**Requirement:** The answer must be every entry, retyped without a single difference.

Source texts of formatted documents
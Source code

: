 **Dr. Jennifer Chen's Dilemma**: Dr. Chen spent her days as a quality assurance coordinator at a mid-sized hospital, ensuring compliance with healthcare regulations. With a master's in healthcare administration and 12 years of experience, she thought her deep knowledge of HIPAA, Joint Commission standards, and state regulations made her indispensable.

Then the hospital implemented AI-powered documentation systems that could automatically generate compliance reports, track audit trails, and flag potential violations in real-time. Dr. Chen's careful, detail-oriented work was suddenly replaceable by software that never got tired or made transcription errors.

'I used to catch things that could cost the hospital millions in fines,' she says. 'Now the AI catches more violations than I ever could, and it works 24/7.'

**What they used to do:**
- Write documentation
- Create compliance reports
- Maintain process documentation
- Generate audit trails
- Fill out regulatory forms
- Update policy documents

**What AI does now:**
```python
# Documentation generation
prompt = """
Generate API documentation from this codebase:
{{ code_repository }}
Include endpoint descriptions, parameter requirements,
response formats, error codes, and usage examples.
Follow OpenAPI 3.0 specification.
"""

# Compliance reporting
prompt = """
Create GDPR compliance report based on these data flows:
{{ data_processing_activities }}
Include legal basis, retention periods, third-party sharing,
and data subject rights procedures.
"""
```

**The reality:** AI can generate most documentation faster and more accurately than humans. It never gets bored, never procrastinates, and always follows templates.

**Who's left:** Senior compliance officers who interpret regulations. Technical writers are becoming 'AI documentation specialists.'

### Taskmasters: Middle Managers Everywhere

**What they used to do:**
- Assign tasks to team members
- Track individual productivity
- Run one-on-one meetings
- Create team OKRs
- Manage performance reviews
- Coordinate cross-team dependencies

**Solution below:**
Source code

: **Dr. Jennifer Chen's Dilemma**: Dr. Chen spent her days as a quality assurance coordinator at a mid-sized hospital, ensuring compliance with healthcare regulations. With a master's in healthcare administration and 12 years of experience, she thought her deep knowledge of HIPAA, Joint Commission standards, and state regulations made her indispensable.

Then the hospital implemented AI-powered documentation systems that could automatically generate compliance reports, track audit trails, and flag potential violations in real-time. Dr. Chen's careful, detail-oriented work was suddenly replaceable by software that never got tired or made transcription errors.

'I used to catch things that could cost the hospital millions in fines,' she says. 'Now the AI catches more violations than I ever could, and it works 24/7.'

**What they used to do:**
- Write documentation
- Create compliance reports
- Maintain process documentation
- Generate audit trails
- Fill out regulatory forms
- Update policy documents

**What AI does now:**
```python
# Documentation generation
prompt = """
Generate API documentation from this codebase:
{{ code_repository }}
Include endpoint descriptions, parameter requirements,
response formats, error codes, and usage examples.
Follow OpenAPI 3.0 specification.
"""

# Compliance reporting
prompt = """
Create GDPR compliance report based on these data flows:
{{ data_processing_activities }}
Include legal basis, retention periods, third-party sharing,
and data subject rights procedures.
"""
```

**The reality:** AI can generate most documentation faster and more accurately than humans. It never gets bored, never procrastinates, and always follows templates.

**Who's left:** Senior compliance officers who interpret regulations. Technical writers are becoming 'AI documentation specialists.'

### Taskmasters: Middle Managers Everywhere

**What they used to do:**
- Assign tasks to team members
- Track individual productivity
- Run one-on-one meetings
- Create team OKRs
- Manage performance reviews
- Coordinate cross-team dependencies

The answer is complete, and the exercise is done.